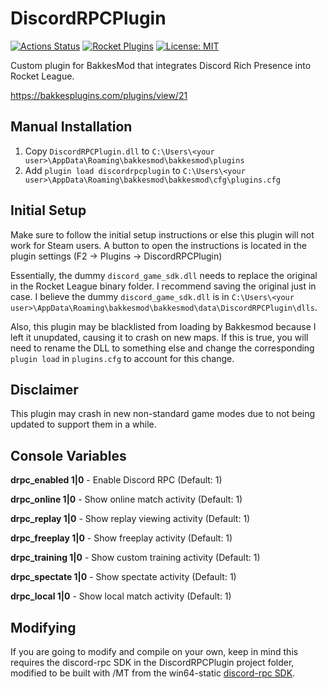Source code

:# DiscordRPCPlugin

[![Actions Status](https://github.com/segalll/DiscordRPCPlugin/workflows/build/badge.svg)](https://github.com/segalll/DiscordRPCPlugin/actions)
[![Rocket Plugins](https://img.shields.io/badge/downloads-20k-blue)](https://bakkesplugins.com/plugins/view/21)
[![License: MIT](https://img.shields.io/badge/license-MIT-blue.svg)](https://opensource.org/licenses/MIT)

Custom plugin for BakkesMod that integrates Discord Rich Presence into Rocket League.

https://bakkesplugins.com/plugins/view/21

## Manual Installation

1. Copy `DiscordRPCPlugin.dll` to `C:\Users\<your user>\AppData\Roaming\bakkesmod\bakkesmod\plugins`
2. Add `plugin load discordrpcplugin` to `C:\Users\<your user>\AppData\Roaming\bakkesmod\bakkesmod\cfg\plugins.cfg`

## Initial Setup

Make sure to follow the initial setup instructions or else this plugin will not work for Steam users. A button to open the instructions is located in the plugin settings (F2 -> Plugins -> DiscordRPCPlugin)

Essentially, the dummy `discord_game_sdk.dll` needs to replace the original in the Rocket League binary folder. I recommend saving the original just in case. I believe the dummy `discord_game_sdk.dll` is in `C:\Users\<your user>\AppData\Roaming\bakkesmod\bakkesmod\data\DiscordRPCPlugin\dlls`.

Also, this plugin may be blacklisted from loading by Bakkesmod because I left it unupdated, causing it to crash on new maps. If this is true, you will need to rename the DLL to something else and change the corresponding `plugin load` in `plugins.cfg` to account for this change.

## Disclaimer

This plugin may crash in new non-standard game modes due to not being updated to support them in a while.

## Console Variables

**drpc_enabled 1|0** - Enable Discord RPC (Default: 1)

**drpc_online 1|0** - Show online match activity (Default: 1)

**drpc_replay 1|0** - Show replay viewing activity (Default: 1)

**drpc_freeplay 1|0** - Show freeplay activity (Default: 1)

**drpc_training 1|0** - Show custom training activity (Default: 1)

**drpc_spectate 1|0** - Show spectate activity (Default: 1)

**drpc_local 1|0** - Show local match activity (Default: 1)

## Modifying

If you are going to modify and compile on your own, keep in mind this requires the discord-rpc SDK in the DiscordRPCPlugin project folder, modified to be built with /MT from the win64-static [discord-rpc SDK](https://github.com/discordapp/discord-rpc/releases).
------------------------------------------------------------
Your goal
Retype exactly the span of lines from the one with "## Manual Installation" through the one with "Essentially, the dummy"; include both ends and omit the rest of the material.

Exercise result
## Manual Installation

1. Copy `DiscordRPCPlugin.dll` to `C:\Users\<your user>\AppData\Roaming\bakkesmod\bakkesmod\plugins`
2. Add `plugin load discordrpcplugin` to `C:\Users\<your user>\AppData\Roaming\bakkesmod\bakkesmod\cfg\plugins.cfg`

## Initial Setup

Make sure to follow the initial setup instructions or else this plugin will not work for Steam users. A button to open the instructions is located in the plugin settings (F2 -> Plugins -> DiscordRPCPlugin)

Essentially, the dummy `discord_game_sdk.dll` needs to replace the original in the Rocket League binary folder. I recommend saving the original just in case. I believe the dummy `discord_game_sdk.dll` is in `C:\Users\<your user>\AppData\Roaming\bakkesmod\bakkesmod\data\DiscordRPCPlugin\dlls`.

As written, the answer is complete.